Friday, 9 September 2016

Premises

An sf writer states a premise, then reasons from that premise to generate a story. Poul Anderson's premise of a temporal police force to prevent time travelers from changing the past generates a series of stories about visits to various historical periods where SM Stirling's different premise of a human population mysteriously transported to the remote past generates a trilogy of novels set in what soon becomes an alternative history. Both works assume time travel but, in the case of the Time Patrol series, the time traveling continues throughout the series whereas, in the case of the Nantucket trilogy, it necessarily occurs only once at the beginning of Volume I. Nevertheless, essentially the same conceptual questions arise in both works as recent posts demonstrate.
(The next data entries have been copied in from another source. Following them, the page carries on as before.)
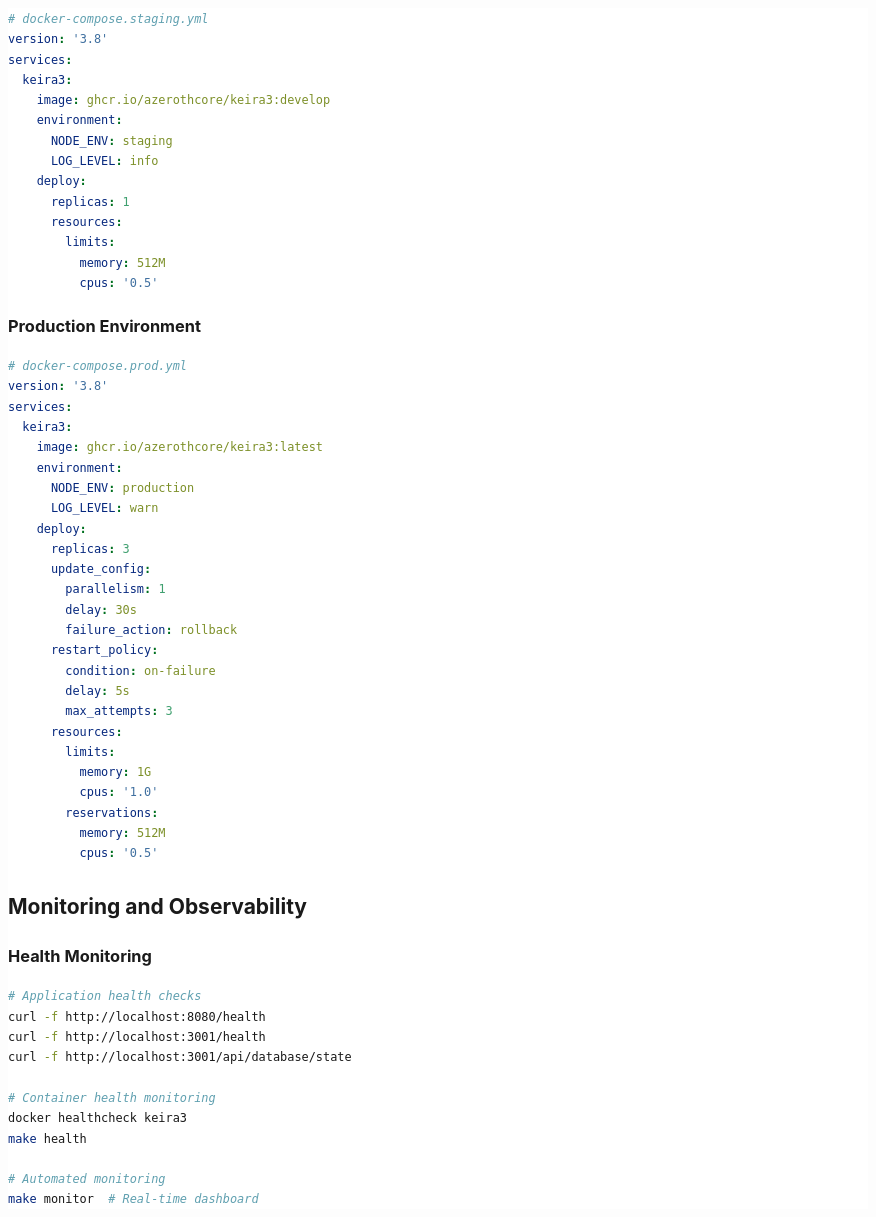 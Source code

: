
 ```yaml
# docker-compose.staging.yml
version: '3.8'
services:
  keira3:
    image: ghcr.io/azerothcore/keira3:develop
    environment:
      NODE_ENV: staging
      LOG_LEVEL: info
    deploy:
      replicas: 1
      resources:
        limits:
          memory: 512M
          cpus: '0.5'
```

### Production Environment

```yaml
# docker-compose.prod.yml
version: '3.8'
services:
  keira3:
    image: ghcr.io/azerothcore/keira3:latest
    environment:
      NODE_ENV: production
      LOG_LEVEL: warn
    deploy:
      replicas: 3
      update_config:
        parallelism: 1
        delay: 30s
        failure_action: rollback
      restart_policy:
        condition: on-failure
        delay: 5s
        max_attempts: 3
      resources:
        limits:
          memory: 1G
          cpus: '1.0'
        reservations:
          memory: 512M
          cpus: '0.5'
```

## Monitoring and Observability

### Health Monitoring

```bash
# Application health checks
curl -f http://localhost:8080/health
curl -f http://localhost:3001/health
curl -f http://localhost:3001/api/database/state

# Container health monitoring
docker healthcheck keira3
make health

# Automated monitoring
make monitor  # Real-time dashboard
```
A writer can also contradict his own premise. It turns out that the real purpose of the Patrol would still have been to hold time to a single course even if there had been no danger of other time travelers changing history. How the Nantucket trilogy pans out remains to be seen at least by this reader.

Stirling's premise of a slave-owning society prospering and becoming powerful precludes the early overthrow of such a society, plausible though such an overthrow would have been. Stirling fearlessly follows his premise all the way to world domination by the Draka although he does allow other human beings to remain free off Earth and in alternative universes - which gives us a link to the premise of the Nantucket trilogy.

1 comment:

Sean M. Brooks said...

Kaor, Paul!

I agree with what you said about S.M. Stirling's Draka books about an ideologically motivated or based slave owning society. The Draka and their Domination richly deserved to be violently overthrown!

I do wish the legal difficulties I think Stirling had with one of his publishers had not prevented him from writing or publishing a sequel to DRAKON, which I think he planned to call UNTO US A CHILD. About Gwen Igolfsson's clone daughter.